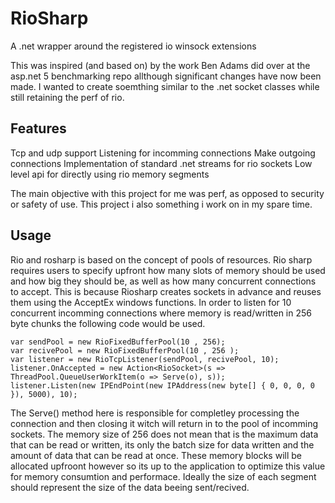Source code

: # RioSharp
A .net wrapper around the registered io winsock extensions

This was inspired (and based on) by the work Ben Adams did over at the asp.net 5 benchmarking repo allthough significant changes have now been made. I wanted to create soemthing similar to the .net socket classes while still retaining the perf of rio.

## Features
Tcp and udp support
Listening for incomming connections
Make outgoing connections
Implementation of standard .net streams for rio sockets
Low level api for directly using rio memory segments

The main objective with this project for me was perf, as opposed to security or safety of use. This project i also something i work on in my spare time.

## Usage
Rio and rosharp is based on the concept of pools of resources. Rio sharp requires users to specify upfront how many slots of memory should be used and how big they should be, as well as how many concurrent connections to accept. This is because Riosharp creates sockets in advance and reuses them using the AcceptEx windows functions. In order to listen for 10 concurrent incomming connections where memory is read/written in 256 byte chunks the following code would be used.

    var sendPool = new RioFixedBufferPool(10 , 256);
    var recivePool = new RioFixedBufferPool(10 , 256 );
    var listener = new RioTcpListener(sendPool, recivePool, 10);
    listener.OnAccepted = new Action<RioSocket>(s => ThreadPool.QueueUserWorkItem(o => Serve(o), s));
    listener.Listen(new IPEndPoint(new IPAddress(new byte[] { 0, 0, 0, 0 }), 5000), 10);
    
The Serve() method here is responsible for completley processing the connection and then closing it witch will return in to the pool of incomming sockets. The memory size of 256 does not mean that is the maximum data that can be read or written, its only the batch size for data written and the amount of data that can be read at once. These memory blocks will be allocated upfroont however so its up to the application to optimize this value for memory consumtion and performace. Ideally the size of each segment should represent the size of the data beeing sent/recived.

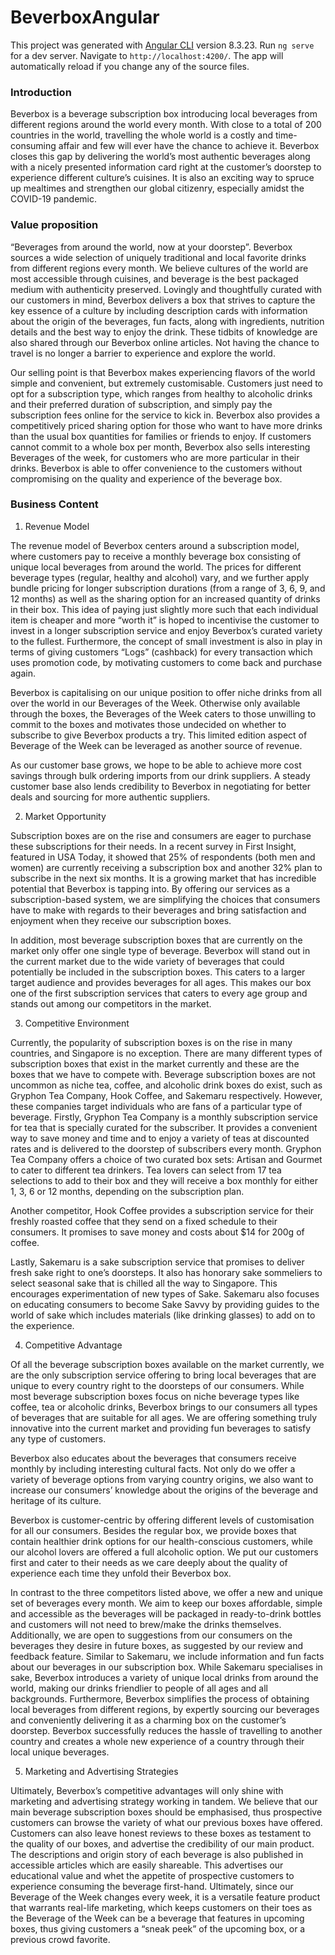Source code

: # BeverboxAngular
This project was generated with [Angular CLI](https://github.com/angular/angular-cli) version 8.3.23.
Run `ng serve` for a dev server. Navigate to `http://localhost:4200/`. The app will automatically reload if you change any of the source files.

### Introduction
Beverbox is a beverage subscription box introducing local beverages from different regions around the world every month. With close to a total of 200 countries in the world, travelling the whole world is a costly and time-consuming affair and few will ever have the chance to achieve it. Beverbox closes this gap by delivering the world’s most authentic beverages along with a nicely presented information card right at the customer’s doorstep to experience different culture’s cuisines. It is also an exciting way to spruce up mealtimes and strengthen our global citizenry, especially amidst the COVID-19 pandemic. 

### Value proposition
“Beverages from around the world, now at your doorstep”. Beverbox sources a wide selection of uniquely traditional and local favorite drinks from different regions every month. We believe cultures of the world are most accessible through cuisines, and beverage is the best packaged medium with authenticity preserved. Lovingly and thoughtfully curated with our customers in mind, Beverbox delivers a box that strives to capture the key essence of a culture by including description cards with information about the origin of the beverages, fun facts, along with ingredients, nutrition details and the best way to enjoy the drink. These tidbits of knowledge are also shared through our Beverbox online articles. Not having the chance to travel is no longer a barrier to experience and explore the world. 

Our selling point is that Beverbox makes experiencing flavors of the world simple and convenient, but extremely customisable. Customers just need to opt for a subscription type,  which ranges from healthy to alcoholic drinks and their preferred duration of subscription, and simply pay the subscription fees online for the service to kick in. Beverbox also provides a competitively priced sharing option for those who want to have more drinks than the usual box quantities for families or friends to enjoy. If customers cannot commit to a whole box per month, Beverbox also sells interesting Beverages of the week, for customers who are more particular in their drinks. Beverbox is able to offer convenience to the customers without compromising on the quality and experience of the beverage box. 

### Business Content
1.	Revenue Model

The revenue model of Beverbox centers around a subscription model, where customers pay to receive a monthly beverage box consisting of unique local beverages from around the world. The prices for different beverage types (regular, healthy and alcohol) vary, and we further apply bundle pricing for longer subscription durations (from a range of 3, 6, 9, and 12 months) as well as the sharing option for an increased quantity of drinks in their box. This idea of paying just slightly more such that each individual item is cheaper and more “worth it” is hoped to incentivise the customer to invest in a longer subscription service and enjoy Beverbox’s curated variety to the fullest. Furthermore, the concept of small investment is also in play in terms of giving customers “Logs” (cashback) for every transaction which uses promotion code, by motivating customers to come back and purchase again. 

Beverbox is capitalising on our unique position to offer niche drinks from all over the world in our Beverages of the Week. Otherwise only available through the boxes, the Beverages of the Week caters to those unwilling to commit to the boxes and motivates those undecided on whether to subscribe to give Beverbox products a try. This limited edition aspect of Beverage of the Week can be leveraged as another source of revenue. 

As our customer base grows, we hope to be able to achieve more cost savings through bulk ordering imports from our drink suppliers. A steady customer base also lends credibility to Beverbox in negotiating for better deals and sourcing for more authentic suppliers. 

2.	Market Opportunity

Subscription boxes are on the rise and consumers are eager to purchase these subscriptions for their needs. In a recent survey in First Insight, featured in USA Today, it showed that 25% of respondents (both men and women) are currently receiving a subscription box and another 32% plan to subscribe in the next six months. It is a growing market that has incredible potential that Beverbox is tapping into. By offering our services as a subscription-based system, we are simplifying the choices that consumers have to make with regards to their beverages and bring satisfaction and enjoyment when they receive our subscription boxes.

In addition, most beverage subscription boxes that are currently on the market only offer one single type of beverage. Beverbox will stand out in the current market due to the wide variety of beverages that could potentially be included in the subscription boxes. This caters to a larger target audience and provides beverages for all ages. This makes our box one of the first subscription services that caters to every age group and stands out among our competitors in the market.

3.	Competitive Environment

Currently, the popularity of subscription boxes is on the rise in many countries, and Singapore is no exception. There are many different types of subscription boxes that exist in the market currently and these are the boxes that we have to compete with. Beverage subscription boxes are not uncommon as niche tea, coffee, and alcoholic drink boxes do exist, such as Gryphon Tea Company, Hook Coffee, and Sakemaru respectively. However, these companies target individuals who are fans of a particular type of beverage.
Firstly, Gryphon Tea Company is a monthly subscription service for tea that is specially curated for the subscriber. It provides a convenient way to save money and time and to enjoy a variety of teas at discounted rates and is delivered to the doorstep of subscribers every month. Gryphon Tea Company offers a choice of two curated box sets: Artisan and Gourmet to cater to different tea drinkers. Tea lovers can select from 17 tea selections to add to their box and they will receive a box monthly for either 1, 3, 6 or 12 months, depending on the subscription plan.

Another competitor, Hook Coffee provides a subscription service for their freshly roasted coffee that they send on a fixed schedule to their consumers. It promises to save money and costs about $14 for 200g of coffee.

Lastly, Sakemaru is a sake subscription service that promises to deliver fresh sake right to one’s doorsteps. It also has honorary sake sommeliers to select seasonal sake that is chilled all the way to Singapore. This encourages experimentation of new types of Sake. Sakemaru also focuses on educating consumers to become Sake Savvy by providing guides to the world of sake which includes materials (like drinking glasses) to add on to the experience. 

4.	Competitive Advantage

Of all the beverage subscription boxes available on the market currently, we are the only subscription service offering to bring local beverages that are unique to every country right to the doorsteps of our consumers. While most beverage subscription boxes focus on niche beverage types like coffee, tea or alcoholic drinks, Beverbox brings to our consumers all types of beverages that are suitable for all ages. We are offering something truly innovative into the current market and providing fun beverages to satisfy any type of customers. 

Beverbox also educates about the beverages that consumers receive monthly by including interesting cultural facts. Not only do we offer a variety of beverage options from varying country origins, we also want to increase our consumers’ knowledge about the origins of the beverage and heritage of its culture.

Beverbox is customer-centric by offering different levels of customisation for all our consumers. Besides the regular box, we provide boxes that contain healthier drink options for our health-conscious customers, while our alcohol lovers are offered a full alcoholic option. We put our customers first and cater to their needs as we care deeply about the quality of experience each time they unfold their Beverbox box. 

In contrast to the three competitors listed above, we offer a new and unique set of beverages every month. We aim to keep our boxes affordable, simple and accessible as the beverages will be packaged in ready-to-drink bottles and customers will not need to brew/make the drinks themselves. Additionally, we are open to suggestions from our consumers on the beverages they desire in future boxes, as suggested by our review and feedback feature. Similar to Sakemaru, we include information and fun facts about our beverages in our subscription box. While Sakemaru specialises in sake, Beverbox introduces a variety of unique local drinks from around the world, making our drinks friendlier to people of all ages and all backgrounds. Furthermore, Beverbox simplifies the process of obtaining local beverages from different regions, by expertly sourcing our beverages and conveniently delivering it as a charming box on the customer’s doorstep. Beverbox successfully reduces the hassle of travelling to another country and creates a whole new experience of a country through their local unique beverages.

5.	Marketing and Advertising Strategies

Ultimately, Beverbox’s competitive advantages will only shine with marketing and advertising strategy working in tandem. We believe that our main beverage subscription boxes should be emphasised, thus prospective customers can browse the variety of what our previous boxes have offered. Customers can also leave honest reviews to these boxes as testament to the quality of our boxes, and advertise the credibility of our main product. The descriptions and origin story of each beverage is also published in accessible articles which are easily shareable. This advertises our educational value and whet the appetite of prospective customers to experience consuming the beverage first-hand. Ultimately, since our Beverage of the Week changes every week, it is a versatile feature product that warrants real-life marketing, which keeps customers on their toes as the Beverage of the Week can be a beverage that features in upcoming boxes, thus giving customers a “sneak peek” of the upcoming box, or a previous crowd favorite. 
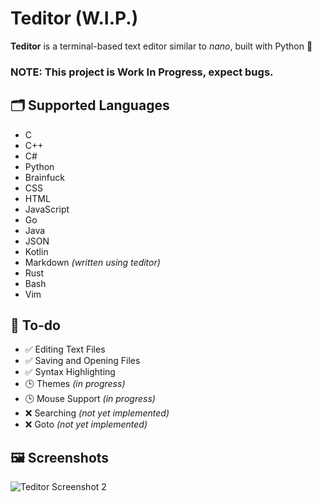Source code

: # Teditor (W.I.P.)

**Teditor** is a terminal-based text editor similar to *nano*, built with Python 🐍

### **NOTE**: This project is Work In Progress, expect bugs.

## 🗂️ Supported Languages

- C
- C++
- C#
- Python
- Brainfuck
- CSS
- HTML
- JavaScript
- Go
- Java
- JSON
- Kotlin
- Markdown *(written using teditor)*
- Rust
- Bash
- Vim

## 📝 To-do

- ✅ Editing Text Files  
- ✅ Saving and Opening Files  
- ✅ Syntax Highlighting  
- 🕒 Themes *(in progress)*  
- 🕒 Mouse Support *(in progress)*  
- ❌ Searching *(not yet implemented)*  
- ❌ Goto *(not yet implemented)*

## 🖼️ Screenshots

![Teditor Screenshot 2](https://i.imgur.com/X4J2K9B.png)
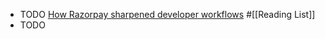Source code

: - TODO [How Razorpay sharpened developer workflows](https://www.figma.com/blog/how-razorpay-sharpened-developer-workflows/) #[[Reading List]]
- TODO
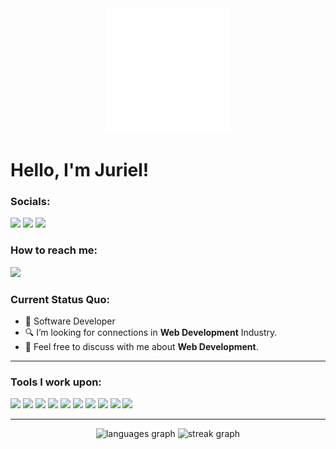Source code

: <div align="center">
    <a href="https://github.com/JurielUC">
        <img src="assets/logo.png" alt="Logo" width="200">
    </a>
</div>

# Hello, I'm Juriel!

### Socials: 
<a href="https://www.instagram.com/jurielcomia/"><img src="https://img.shields.io/badge/instagram-%23E4405F.svg?&style=for-the-badge&logo=instagram&logoColor=white"></a>  <a href="https://www.linkedin.com/in/juriel-comia-49769525a/"><img src="https://img.shields.io/badge/linkedin-%230077B5.svg?&style=for-the-badge&logo=linkedin&logoColor=white"></a> <a href="https://www.facebook.com/juriel.comia.7"><img src="https://img.shields.io/badge/facebook-1877F2?style=for-the-badge&logo=facebook&logoColor=white"></a>
<br>
### How to reach me: 
<a href="mailto: juriel.ucomia@gmail.com">
<img src="https://img.shields.io/badge/gmail-7B83EB?&style=for-the-badge&logo=gmail&color=D14836&logoColor=white" ></a>

### Current Status Quo:

- 💼 Software Developer
- 🔍 I’m looking for connections in <strong>Web Development</strong> Industry.
- 💬 Feel free to discuss with me about <strong>Web Development</strong>.

------------------------------------------- 

### Tools I work upon:

<img src="https://img.shields.io/badge/html5-%23E34F26.svg?style=for-the-badge&logo=html5&logoColor=white">   <img src="https://img.shields.io/badge/css3%20-%2314354C.svg?&style=for-the-badge&logo=css3&logoColor=white">   <img src="https://img.shields.io/badge/javascript%20-%23323330.svg?&style=for-the-badge&logo=javascript&logoColor=%23F7DF1E">   <img src="https://img.shields.io/badge/react%20js-%2320232a.svg?style=for-the-badge&logo=react&logoColor=%2361DAFB">   <img src="https://img.shields.io/badge/laravel%20-%23E34F26.svg?&style=for-the-badge&logo=laravel&logoColor=white">   <img src="https://img.shields.io/badge/mysql%20-%23323330.svg?&style=for-the-badge&logo=mysql">   <img src="https://img.shields.io/badge/git%20-%23F05032.svg?&style=for-the-badge&logo=git&logoColor=white"/>   <img src="http://img.shields.io/badge/-VS%20Code-000000?style=for-the-badge&logo=Visual-studio-code&logoColor=blue">   <img src="https://img.shields.io/badge/Canva-%2300C4CC.svg?style=for-the-badge&logo=Canva&logoColor=white">   <img src="https://img.shields.io/badge/figma-%23F24E1E.svg?style=for-the-badge&logo=figma&logoColor=white"> 

------------------------------------------- 

<div align="center">
    <img src="https://github-readme-stats.vercel.app/api/top-langs?username=JurielUC&locale=en&hide_title=false&layout=compact&card_width=320&langs_count=5&theme=dark&hide_border=false" height="150" alt="languages graph"  />
    <img src="https://streak-stats.demolab.com?user=JurielUC&locale=en&mode=daily&theme=dark&hide_border=false&border_radius=5&order=3" height="150" alt="streak graph"  />
<div>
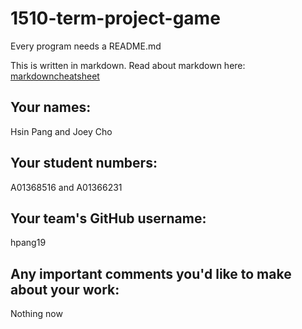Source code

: # 1510-term-project-game

Every program needs a README.md

This is written in markdown. Read about markdown here: [markdowncheatsheet](https://www.markdownguide.org/cheat-sheet/)

## Your names:

Hsin Pang and Joey Cho

## Your student numbers:

A01368516 and A01366231

## Your team's GitHub username:

hpang19 

## Any important comments you'd like to make about your work:

Nothing now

================================

Scan the records above for the lines holding "The main objective" and "var recivePool = new". Transcribe those two and every line between them word for word, and no others.

The main objective with this project for me was perf, as opposed to security or safety of use. This project i also something i work on in my spare time.

## Usage
Rio and rosharp is based on the concept of pools of resources. Rio sharp requires users to specify upfront how many slots of memory should be used and how big they should be, as well as how many concurrent connections to accept. This is because Riosharp creates sockets in advance and reuses them using the AcceptEx windows functions. In order to listen for 10 concurrent incomming connections where memory is read/written in 256 byte chunks the following code would be used.

    var sendPool = new RioFixedBufferPool(10 , 256);
    var recivePool = new RioFixedBufferPool(10 , 256 );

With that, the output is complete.